「陰毛が一本でも見えたらアウト」...警察の影におびえながらも客を楽しませるために”ギリギリ”を攻め続けた伝説のストリッパー・一条さゆり
一条の後ろめたさ
一条は小沢にお茶と座布団を出し、東映から映画出演の依頼が来ていると明かし、芸能界には復帰する気はなく、引き受けていないと伝えた。正月は店を閉めるから、少しでも収入の足しにと思って舞台に出たと語っている。 「頭のなかに店がある。借金の支払いが毎月80万円です。女の子の給与で200万円。だから最低280万円が必要になるんです」 加藤の見るところ、一条の店の売り上げは月に1000万円にもなっている。実際、開店からしばらくして、彼女は加藤に300万円を返済した。280万円程度の経費を心配する状況ではなかったはずだ。 おそらく一条には、引退を宣言しておきながら、再びストリップをしたことについて、気恥ずかしいような気持ち、自分をとがめる思いもあったはずだ。 出所直後に小沢から、「一緒にお芝居をやりませんか」と誘われた際、人前に出るのは気が進まないと断っている。

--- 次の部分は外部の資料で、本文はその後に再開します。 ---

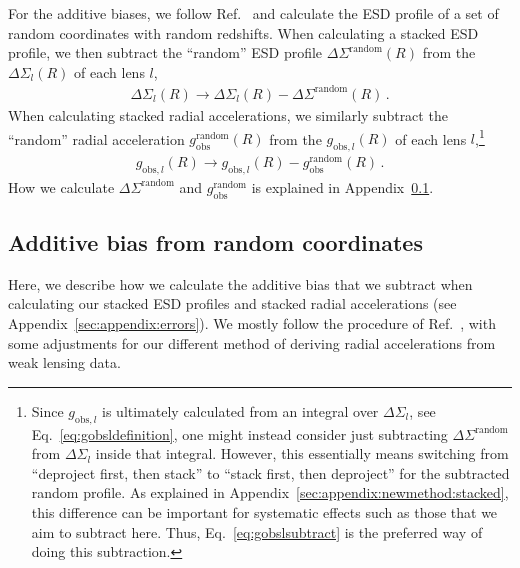 \documentclass[a4paper,11pt]{article}
\begin{document}
For the additive biases, we follow Ref.~\cite{Brouwer2021} and calculate the ESD profile of a set of random coordinates with random redshifts.
When calculating a stacked ESD profile, we then subtract the ``random'' ESD profile $\Delta \Sigma^{\mathrm{random}}(R)$ from the $\Delta \Sigma_l(R)$ of each lens $l$,
\begin{align}
 \Delta \Sigma_l(R) \to \Delta \Sigma_l(R)  - \Delta \Sigma^{\mathrm{random}}(R) \,.
\end{align}
When calculating stacked radial accelerations, we similarly subtract the ``random'' radial acceleration $g_{\mathrm{obs}}^{\mathrm{random}}(R)$ from the $g_{\mathrm{obs},l}(R)$ of each lens $l$,\footnote{
 Since $g_{\mathrm{obs},l}$ is ultimately calculated from an integral over $\Delta \Sigma_l$, see Eq.~\eqref{eq:gobsldefinition}, one might instead consider just subtracting $\Delta \Sigma^{\mathrm{random}}$ from $\Delta \Sigma_l$ inside that integral.
 However, this essentially means switching from ``deproject first, then stack'' to ``stack first, then deproject'' for the subtracted random profile.
 As explained in Appendix~\ref{sec:appendix:newmethod:stacked}, this difference can be important for systematic effects such as those that we aim to subtract here.
 Thus, Eq.~\eqref{eq:gobslsubtract} is the preferred way of doing this subtraction.
}
\begin{align}
 \label{eq:gobslsubtract}
 g_{\mathrm{obs},l}(R) \to g_{\mathrm{obs},l}(R)  - g_{\mathrm{obs}}^{\mathrm{random}}(R) \,.
\end{align}
How we calculate $\Delta \Sigma^{\mathrm{random}}$ and $g_{\mathrm{obs}}^{\mathrm{random}}$ is explained in Appendix~\ref{sec:appendix:randomESD}.


\subsection{Additive bias from random coordinates}
\label{sec:appendix:randomESD}

Here, we describe how we calculate the additive bias that we subtract when calculating our stacked ESD profiles and stacked radial accelerations (see Appendix~\ref{sec:appendix:errors}).
We mostly follow the procedure of Ref.~\cite{Brouwer2021}, with some adjustments for our different method of deriving radial accelerations from weak lensing data.
\end{document}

一条がことさら資金不足を舞台復帰の理由としている裏には、そうした後ろめたさがあったのではないだろうか。 一条は警察の捜査を心配していた。小沢との会話からは、それがひしひしと伝わってくる。 「怖いですよ。ステージに出るのが」 「僕もそんな気持ちで見ていました」 どの程度なら許されるのか、許容範囲がわからない。その不安を訴える一条に、小沢が答える。 「横から毛が見えてもいけないのかどうかとかね」 「ステージでは一生懸命です。(どこまで許されるか)半信半疑でやっています」 「僕の考えでは、陰毛が見えたらダメなんです。横から1、2本見えてもダメ。ナイロン(パンツ)が薄くて、はっきりと写って見えてもダメです」 「だから今はもう普通のパンツはいてますよ。厳重に気をつけてやっています。だから全然見えない。これです」 と言って一条はパンツを見せた。小沢は「弁護士の杉浦(正健)先生に、どの程度なら許されるか聞いてみる」と伝え、一条も「そうしてもらえればうれしい」と応じた。